Hello, I am a file in a PVC!
Hello, I am a file in a PVC!
Hello, I am a file in a PVC!
Hello, I am a file in a PVC!

We can then copy the output.log file back to our computer.

BASH

kubectl cp file-create-pod:mnt/my_pvc/output.log output.log
cat output.log

OUTPUT

Hello, I am a file in a PVC!
Hello, I am a file in a PVC!
Hello, I am a file in a PVC!
Hello, I am a file in a PVC!
Hello, I am a file in a PVC!

Content from Jobs in Kubernetes

Last updated on 2025-01-07 | Edit this page

Estimated time: 12 minutes

Overview

Questions

What are Jobs and how can I use it for my workflows?

Objectives

Understand what a Job is.
Explore the usage of Jobs to run computational workflows.

NRP Example: https://docs.nationalresearchplatform.org/userdocs/running/jobs

What are Jobs?

Kubernetes Jobs are used to run tasks to completion, such as the end of a specific step in workflow or the complete end of a workflow. In the YAML file, Jobs and Pods appear very similar, but have a few extra pieces. This is a result of Jobs being a high-level abstration that manages a Pod to make sure they run to completition, retry a set amount of times until they comlpete succesfully or run out of attempts. Jobs can also be set to run multiple Pods of the same Pod at the same time. Jobs are also good for one-off or scheduled tasks such as data updates or backups and can be set to run on a schedule as a Cronjob.

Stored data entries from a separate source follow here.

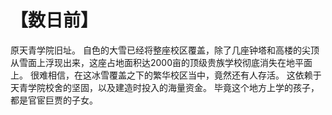 # 【数日前】
原天青学院旧址。
自色的大雪已经将整座校区覆盖，除了几座钟塔和高楼的尖顶从雪面上浮现出来，这座占地面积达2000亩的顶级贵族学校彻底消失在地平面上。
很难相信，在这冰雪覆盖之下的繁华校区当中，竟然还有人存活。
这依赖于天青学院校舍的坚固，以及建造时投入的海量资金。
毕竟这个地方上学的孩子，都是官宦巨贾的子女。

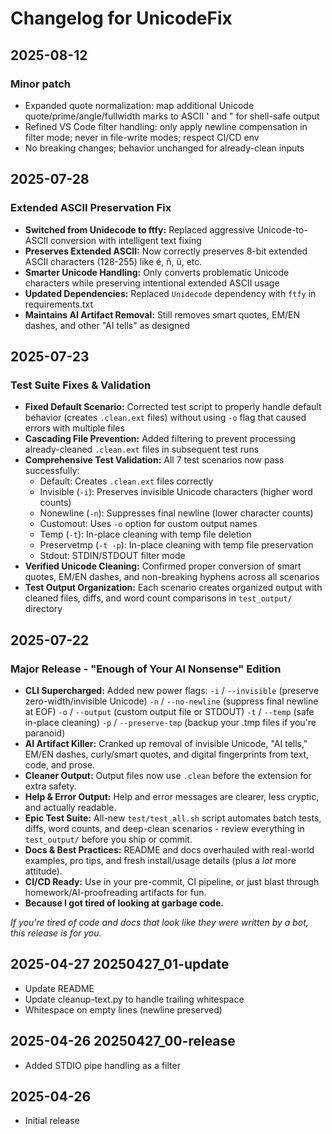 # Changelog for UnicodeFix

## 2025-08-12

### Minor patch
- Expanded quote normalization: map additional Unicode quote/prime/angle/fullwidth marks to ASCII ' and " for shell-safe output
- Refined VS Code filter handling: only apply newline compensation in filter mode; never in file-write modes; respect CI/CD env
- No breaking changes; behavior unchanged for already-clean inputs

## 2025-07-28

### **Extended ASCII Preservation Fix**

- **Switched from Unidecode to ftfy:** Replaced aggressive Unicode-to-ASCII conversion with intelligent text fixing
- **Preserves Extended ASCII:** Now correctly preserves 8-bit extended ASCII characters (128-255) like é, ñ, ü, etc.
- **Smarter Unicode Handling:** Only converts problematic Unicode characters while preserving intentional extended ASCII usage
- **Updated Dependencies:** Replaced `Unidecode` dependency with `ftfy` in requirements.txt
- **Maintains AI Artifact Removal:** Still removes smart quotes, EM/EN dashes, and other "AI tells" as designed

## 2025-07-23

### **Test Suite Fixes & Validation**

- **Fixed Default Scenario:** Corrected test script to properly handle default behavior (creates `.clean.ext` files) without using `-o` flag that caused errors with multiple files
- **Cascading File Prevention:** Added filtering to prevent processing already-cleaned `.clean.ext` files in subsequent test runs
- **Comprehensive Test Validation:** All 7 test scenarios now pass successfully:
  - Default: Creates `.clean.ext` files correctly
  - Invisible (`-i`): Preserves invisible Unicode characters (higher word counts)
  - Nonewline (`-n`): Suppresses final newline (lower character counts)
  - Customout: Uses `-o` option for custom output names
  - Temp (`-t`): In-place cleaning with temp file deletion
  - Preservetmp (`-t -p`): In-place cleaning with temp file preservation
  - Stdout: STDIN/STDOUT filter mode
- **Verified Unicode Cleaning:** Confirmed proper conversion of smart quotes, EM/EN dashes, and non-breaking hyphens across all scenarios
- **Test Output Organization:** Each scenario creates organized output with cleaned files, diffs, and word count comparisons in `test_output/` directory

## 2025-07-22

### **Major Release - "Enough of Your AI Nonsense" Edition**

- **CLI Supercharged:** Added new power flags:
  `-i` / `--invisible` (preserve zero-width/invisible Unicode)
  `-n` / `--no-newline` (suppress final newline at EOF)
  `-o` / `--output` (custom output file or STDOUT)
  `-t` / `--temp` (safe in-place cleaning)
  `-p` / `--preserve-tmp` (backup your .tmp files if you're paranoid)
- **AI Artifact Killer:** Cranked up removal of invisible Unicode, "AI tells," EM/EN dashes, curly/smart quotes, and digital fingerprints from text, code, and prose.
- **Cleaner Output:** Output files now use `.clean` before the extension for extra safety.
- **Help & Error Output:** Help and error messages are clearer, less cryptic, and actually readable.
- **Epic Test Suite:** All-new `test/test_all.sh` script automates batch tests, diffs, word counts, and deep-clean scenarios - review everything in `test_output/` before you ship or commit.
- **Docs & Best Practices:** README and docs overhauled with real-world examples, pro tips, and fresh install/usage details (plus a *lot* more attitude).
- **CI/CD Ready:** Use in your pre-commit, CI pipeline, or just blast through homework/AI-proofreading artifacts for fun.
- **Because I got tired of looking at garbage code.**

*If you're tired of code and docs that look like they were written by a bot, this release is for you.*

## 2025-04-27 20250427_01-update

- Update README
- Update cleanup-text.py to handle trailing whitespace
- Whitespace on empty lines (newline preserved)

## 2025-04-26 20250427_00-release

- Added STDIO pipe handling as a filter

## 2025-04-26

- Initial release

This makes pods very advantageous for computational scientific workflows where each step may only need to run once for each step, or can split out and run the same part across multiple files. Jobs also enable easier monitoring of the current workflow stage since you only need to specify the Job rather than multiple pods.

The file structure for a Job is fairly similar to a Pod’s yaml file.

pi-example.yaml

YAML

apiVersion: batch/v1
kind: Job
metadata:
  name: pi
spec:
  template:
    spec:
      containers:
      - name: pi
        image: perl:5.34.0
        command: ["perl",  "-Mbignum=bpi", "-wle", "print bpi(2000)"]
      restartPolicy: Never
  backoffLimit: 4

Example from https://kubernetes.io/docs/concepts/workloads/controllers/job/

The example above will run a perl container that compute Pi to 2000 digits. The backoff Limit also prevents a Job from running continously in a crash loop if any of the Pods spawned by the Job fail. In the example above, if more than 4 Pods fail, it will cancel the Job.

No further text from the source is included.